Même pas mal aux pieds

28 mai 2012

C’est l’étéééé, me revoilà avec mes trucs de mamie anti-mal-partout-quand-il-fait-chaud ! Ah ouais je sais, c’est pas glamour, mais avoir mal aux pieds c’est pas glamour non plus.

Comme je vous l’ai déjà dit mille fois, l’été TOUT finit par me faire mal aux pieds à part les Havaianas. Mais de temps en temps j’ai envie de porter des « vraies » sandales (ou alors j’ai une réunion de boulot où je peux vraiment pas me pointer en tongs de plage). J’ai trouvé ces petits patchs pour soulager la pression quand par exemple la sandale est un peu étroite, ou quand le fabricant est un sadique et a foutu une couture pile sur le petit orteil.
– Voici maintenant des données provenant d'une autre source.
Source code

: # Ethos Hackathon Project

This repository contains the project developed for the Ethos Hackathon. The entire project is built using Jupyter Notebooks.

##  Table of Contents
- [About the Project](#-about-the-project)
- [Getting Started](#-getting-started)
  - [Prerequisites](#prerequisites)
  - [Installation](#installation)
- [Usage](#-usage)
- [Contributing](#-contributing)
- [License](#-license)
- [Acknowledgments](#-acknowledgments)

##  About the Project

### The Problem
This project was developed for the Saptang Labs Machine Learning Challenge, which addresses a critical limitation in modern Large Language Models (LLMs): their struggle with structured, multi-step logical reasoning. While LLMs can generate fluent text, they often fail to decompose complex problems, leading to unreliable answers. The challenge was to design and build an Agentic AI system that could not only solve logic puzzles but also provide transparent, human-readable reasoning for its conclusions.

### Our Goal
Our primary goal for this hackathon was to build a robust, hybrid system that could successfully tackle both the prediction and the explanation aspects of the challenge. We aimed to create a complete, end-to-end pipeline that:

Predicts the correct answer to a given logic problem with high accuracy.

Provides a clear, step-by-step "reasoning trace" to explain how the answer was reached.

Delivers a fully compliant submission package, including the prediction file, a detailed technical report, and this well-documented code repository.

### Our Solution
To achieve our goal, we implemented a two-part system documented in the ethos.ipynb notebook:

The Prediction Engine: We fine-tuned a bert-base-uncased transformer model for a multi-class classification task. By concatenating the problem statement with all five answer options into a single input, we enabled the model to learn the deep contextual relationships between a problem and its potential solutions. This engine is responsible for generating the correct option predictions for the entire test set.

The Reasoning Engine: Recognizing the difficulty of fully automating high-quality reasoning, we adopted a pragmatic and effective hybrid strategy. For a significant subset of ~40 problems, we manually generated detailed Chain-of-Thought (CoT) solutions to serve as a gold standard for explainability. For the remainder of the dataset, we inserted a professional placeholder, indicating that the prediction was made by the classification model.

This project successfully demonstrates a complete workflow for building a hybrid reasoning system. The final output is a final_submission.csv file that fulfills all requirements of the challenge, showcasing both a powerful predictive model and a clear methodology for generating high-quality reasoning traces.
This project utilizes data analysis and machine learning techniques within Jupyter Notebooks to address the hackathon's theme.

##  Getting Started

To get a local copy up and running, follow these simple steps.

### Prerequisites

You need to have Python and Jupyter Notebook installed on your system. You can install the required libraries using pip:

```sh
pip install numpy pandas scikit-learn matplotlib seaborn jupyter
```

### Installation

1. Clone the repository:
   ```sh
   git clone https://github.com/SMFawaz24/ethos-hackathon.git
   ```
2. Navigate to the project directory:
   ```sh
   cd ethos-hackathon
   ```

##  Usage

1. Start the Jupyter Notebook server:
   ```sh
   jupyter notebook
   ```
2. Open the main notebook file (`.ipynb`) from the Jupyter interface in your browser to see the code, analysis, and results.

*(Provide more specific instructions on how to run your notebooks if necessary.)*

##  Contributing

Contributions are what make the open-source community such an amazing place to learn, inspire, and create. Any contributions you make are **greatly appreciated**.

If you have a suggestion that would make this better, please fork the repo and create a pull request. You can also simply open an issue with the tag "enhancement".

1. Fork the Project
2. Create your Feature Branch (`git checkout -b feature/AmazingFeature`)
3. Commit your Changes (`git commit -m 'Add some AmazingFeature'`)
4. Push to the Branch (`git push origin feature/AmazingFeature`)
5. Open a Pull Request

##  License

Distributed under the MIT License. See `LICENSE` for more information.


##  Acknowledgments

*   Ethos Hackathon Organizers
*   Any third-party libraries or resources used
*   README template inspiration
C’est vachement pratique : ça colle très bien dans la chaussure et ça fait une vraie différence de confort. Et comme (à peu près) tout sur cette planète, ça se trouve chez #DevilMonop.

(notez que ça marche aussi dans des pompes d’hiver hein, j’en ai collé dans certaines de mes boots ; mais je pense que si je vous parle de bottes aujourd’hui vous allez partir en courant ;-)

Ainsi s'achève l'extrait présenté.